Task requirements: Only lines with the word "relationship" belong in the answer; copy them from the records below.

Provided data:

******************************

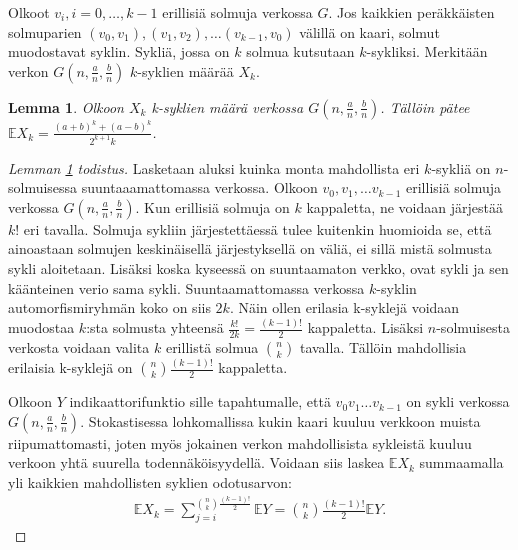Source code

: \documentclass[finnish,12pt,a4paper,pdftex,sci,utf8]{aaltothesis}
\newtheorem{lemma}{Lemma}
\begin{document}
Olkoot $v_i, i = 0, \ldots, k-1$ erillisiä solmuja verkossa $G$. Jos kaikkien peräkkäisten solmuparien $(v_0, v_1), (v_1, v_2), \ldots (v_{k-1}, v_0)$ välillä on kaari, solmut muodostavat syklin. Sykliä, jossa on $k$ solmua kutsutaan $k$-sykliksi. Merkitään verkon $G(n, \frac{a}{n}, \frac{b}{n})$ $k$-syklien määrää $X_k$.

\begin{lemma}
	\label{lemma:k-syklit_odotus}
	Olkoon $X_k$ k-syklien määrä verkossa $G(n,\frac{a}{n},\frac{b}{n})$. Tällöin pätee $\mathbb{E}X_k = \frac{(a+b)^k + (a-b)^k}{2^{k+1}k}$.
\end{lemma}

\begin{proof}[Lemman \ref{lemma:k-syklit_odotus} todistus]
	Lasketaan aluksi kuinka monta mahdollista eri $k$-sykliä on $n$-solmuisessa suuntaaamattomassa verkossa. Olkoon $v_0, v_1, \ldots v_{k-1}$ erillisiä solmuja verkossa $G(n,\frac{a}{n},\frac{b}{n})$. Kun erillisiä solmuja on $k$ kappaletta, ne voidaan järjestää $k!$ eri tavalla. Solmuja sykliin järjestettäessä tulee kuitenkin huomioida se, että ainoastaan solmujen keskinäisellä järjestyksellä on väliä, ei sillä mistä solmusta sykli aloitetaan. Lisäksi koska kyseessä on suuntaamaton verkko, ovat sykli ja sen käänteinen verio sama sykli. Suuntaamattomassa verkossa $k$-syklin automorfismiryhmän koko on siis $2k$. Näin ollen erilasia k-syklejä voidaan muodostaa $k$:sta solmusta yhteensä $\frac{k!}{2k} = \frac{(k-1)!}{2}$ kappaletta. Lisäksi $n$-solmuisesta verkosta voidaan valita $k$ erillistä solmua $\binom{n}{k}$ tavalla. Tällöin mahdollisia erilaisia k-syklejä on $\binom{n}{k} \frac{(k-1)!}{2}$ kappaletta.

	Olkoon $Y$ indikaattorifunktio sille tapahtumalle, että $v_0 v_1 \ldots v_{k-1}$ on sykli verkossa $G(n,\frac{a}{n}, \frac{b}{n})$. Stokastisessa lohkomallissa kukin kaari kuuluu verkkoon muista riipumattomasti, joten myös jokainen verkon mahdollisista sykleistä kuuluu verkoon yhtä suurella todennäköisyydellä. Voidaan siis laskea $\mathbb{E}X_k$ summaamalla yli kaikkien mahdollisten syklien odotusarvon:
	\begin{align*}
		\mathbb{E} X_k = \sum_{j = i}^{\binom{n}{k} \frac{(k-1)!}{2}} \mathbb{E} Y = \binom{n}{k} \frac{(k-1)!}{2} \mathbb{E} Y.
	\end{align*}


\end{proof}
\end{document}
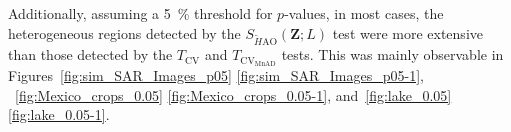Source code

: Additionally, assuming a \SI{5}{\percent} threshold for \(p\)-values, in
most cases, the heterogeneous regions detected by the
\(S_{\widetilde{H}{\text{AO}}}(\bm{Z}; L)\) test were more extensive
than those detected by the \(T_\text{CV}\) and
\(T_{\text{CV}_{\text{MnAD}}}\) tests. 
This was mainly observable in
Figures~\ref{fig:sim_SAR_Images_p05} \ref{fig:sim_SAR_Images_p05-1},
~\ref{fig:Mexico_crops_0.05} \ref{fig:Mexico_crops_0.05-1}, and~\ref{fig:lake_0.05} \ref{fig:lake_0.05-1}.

******************************

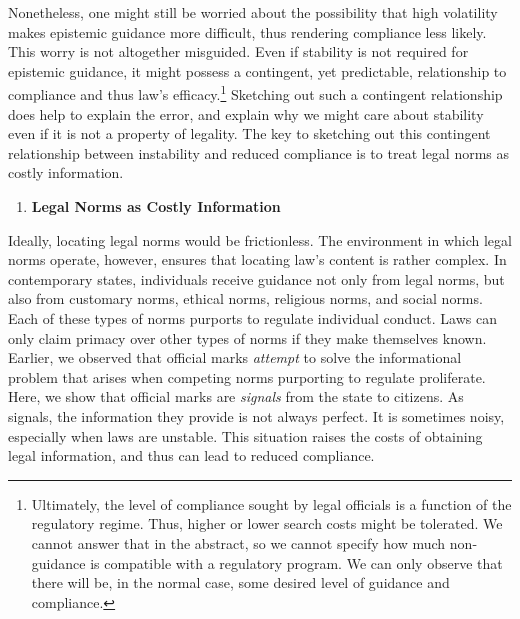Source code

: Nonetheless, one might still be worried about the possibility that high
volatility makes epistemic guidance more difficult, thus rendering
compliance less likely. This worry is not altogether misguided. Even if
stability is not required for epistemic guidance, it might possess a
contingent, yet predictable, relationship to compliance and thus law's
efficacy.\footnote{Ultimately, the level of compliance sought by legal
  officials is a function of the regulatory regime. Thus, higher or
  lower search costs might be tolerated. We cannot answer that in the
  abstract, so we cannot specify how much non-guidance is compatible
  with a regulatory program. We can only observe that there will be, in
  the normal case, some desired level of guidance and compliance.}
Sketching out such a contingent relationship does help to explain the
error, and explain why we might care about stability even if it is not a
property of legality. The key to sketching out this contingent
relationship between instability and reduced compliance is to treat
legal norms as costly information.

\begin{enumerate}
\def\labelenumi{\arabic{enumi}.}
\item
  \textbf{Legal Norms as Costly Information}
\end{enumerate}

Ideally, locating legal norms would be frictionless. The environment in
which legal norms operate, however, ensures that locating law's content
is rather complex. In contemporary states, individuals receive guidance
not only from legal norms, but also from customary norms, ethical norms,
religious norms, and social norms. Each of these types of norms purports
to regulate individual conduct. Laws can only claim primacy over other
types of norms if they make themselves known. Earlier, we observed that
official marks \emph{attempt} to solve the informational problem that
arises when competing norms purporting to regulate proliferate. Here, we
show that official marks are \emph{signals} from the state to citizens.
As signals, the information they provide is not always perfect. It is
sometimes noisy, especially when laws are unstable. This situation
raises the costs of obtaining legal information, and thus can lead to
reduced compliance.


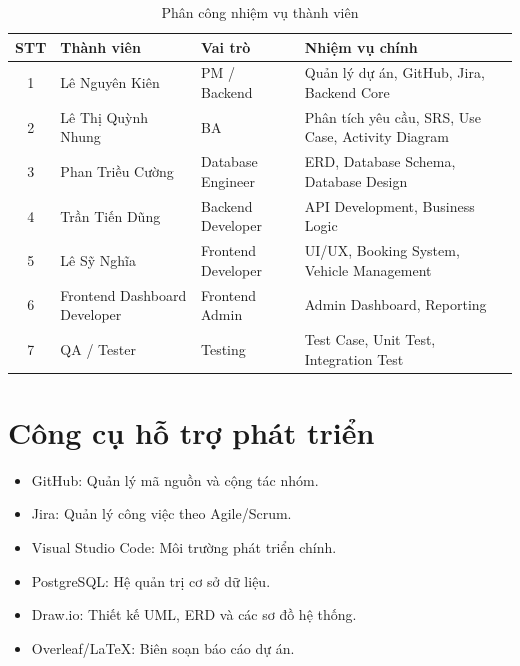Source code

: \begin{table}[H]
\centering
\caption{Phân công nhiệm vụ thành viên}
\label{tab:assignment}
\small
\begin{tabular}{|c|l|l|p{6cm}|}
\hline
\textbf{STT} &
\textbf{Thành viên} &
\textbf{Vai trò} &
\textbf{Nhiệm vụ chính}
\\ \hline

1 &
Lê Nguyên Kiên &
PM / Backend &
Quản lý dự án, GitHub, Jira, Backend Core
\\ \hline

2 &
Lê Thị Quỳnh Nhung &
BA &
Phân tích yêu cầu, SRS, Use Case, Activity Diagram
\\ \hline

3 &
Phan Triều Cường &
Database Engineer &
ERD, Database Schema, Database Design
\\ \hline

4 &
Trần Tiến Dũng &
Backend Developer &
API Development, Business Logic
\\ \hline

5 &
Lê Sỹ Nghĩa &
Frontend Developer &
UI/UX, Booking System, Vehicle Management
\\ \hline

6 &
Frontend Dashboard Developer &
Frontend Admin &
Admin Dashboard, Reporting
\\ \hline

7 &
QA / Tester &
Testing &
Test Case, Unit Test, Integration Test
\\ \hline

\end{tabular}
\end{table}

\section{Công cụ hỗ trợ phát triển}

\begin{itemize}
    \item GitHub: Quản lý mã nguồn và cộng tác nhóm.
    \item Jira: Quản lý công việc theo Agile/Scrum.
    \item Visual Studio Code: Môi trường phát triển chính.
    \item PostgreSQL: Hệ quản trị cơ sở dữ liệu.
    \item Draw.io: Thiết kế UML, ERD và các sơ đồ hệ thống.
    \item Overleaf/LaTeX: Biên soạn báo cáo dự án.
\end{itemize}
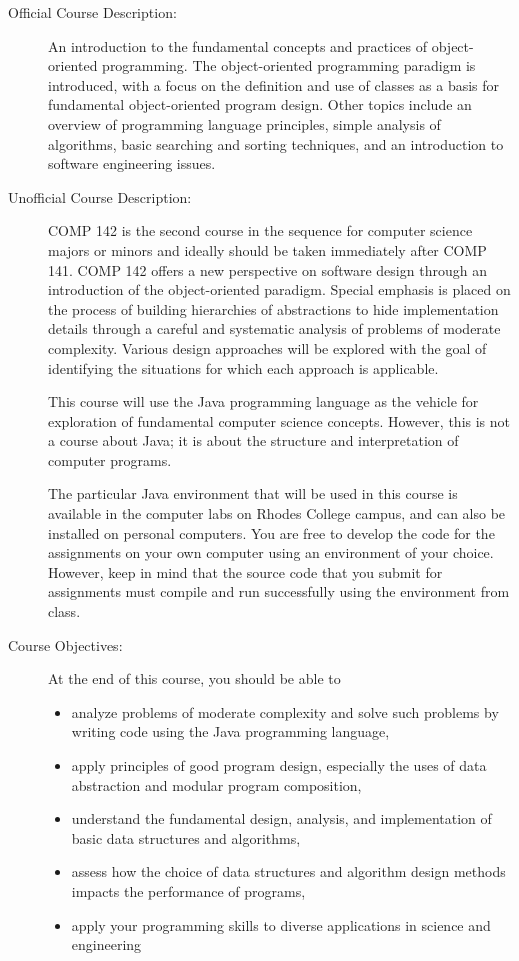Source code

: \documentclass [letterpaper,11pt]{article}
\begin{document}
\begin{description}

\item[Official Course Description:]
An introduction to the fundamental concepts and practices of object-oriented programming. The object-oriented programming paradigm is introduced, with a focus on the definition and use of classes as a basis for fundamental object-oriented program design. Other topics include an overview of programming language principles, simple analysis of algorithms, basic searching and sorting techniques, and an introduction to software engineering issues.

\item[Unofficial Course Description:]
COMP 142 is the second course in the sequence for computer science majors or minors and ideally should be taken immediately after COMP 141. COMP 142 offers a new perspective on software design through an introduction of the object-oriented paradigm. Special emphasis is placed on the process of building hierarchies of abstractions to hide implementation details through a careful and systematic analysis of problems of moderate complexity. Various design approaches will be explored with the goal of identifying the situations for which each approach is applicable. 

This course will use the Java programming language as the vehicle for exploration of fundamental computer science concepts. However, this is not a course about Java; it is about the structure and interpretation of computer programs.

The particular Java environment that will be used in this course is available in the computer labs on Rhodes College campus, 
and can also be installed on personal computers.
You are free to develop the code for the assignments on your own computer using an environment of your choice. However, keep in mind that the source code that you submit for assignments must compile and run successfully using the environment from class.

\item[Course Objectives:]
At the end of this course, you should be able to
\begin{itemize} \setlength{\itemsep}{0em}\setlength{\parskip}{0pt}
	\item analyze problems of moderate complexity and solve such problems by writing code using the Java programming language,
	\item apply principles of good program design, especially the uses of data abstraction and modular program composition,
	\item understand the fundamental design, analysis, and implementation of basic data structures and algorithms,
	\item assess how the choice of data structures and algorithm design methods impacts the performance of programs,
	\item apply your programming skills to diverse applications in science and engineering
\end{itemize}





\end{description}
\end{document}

******************************

Answer box:
contingent, yet predictable, relationship to compliance and thus law's
Sketching out such a contingent relationship does help to explain the
relationship between instability and reduced compliance is to treat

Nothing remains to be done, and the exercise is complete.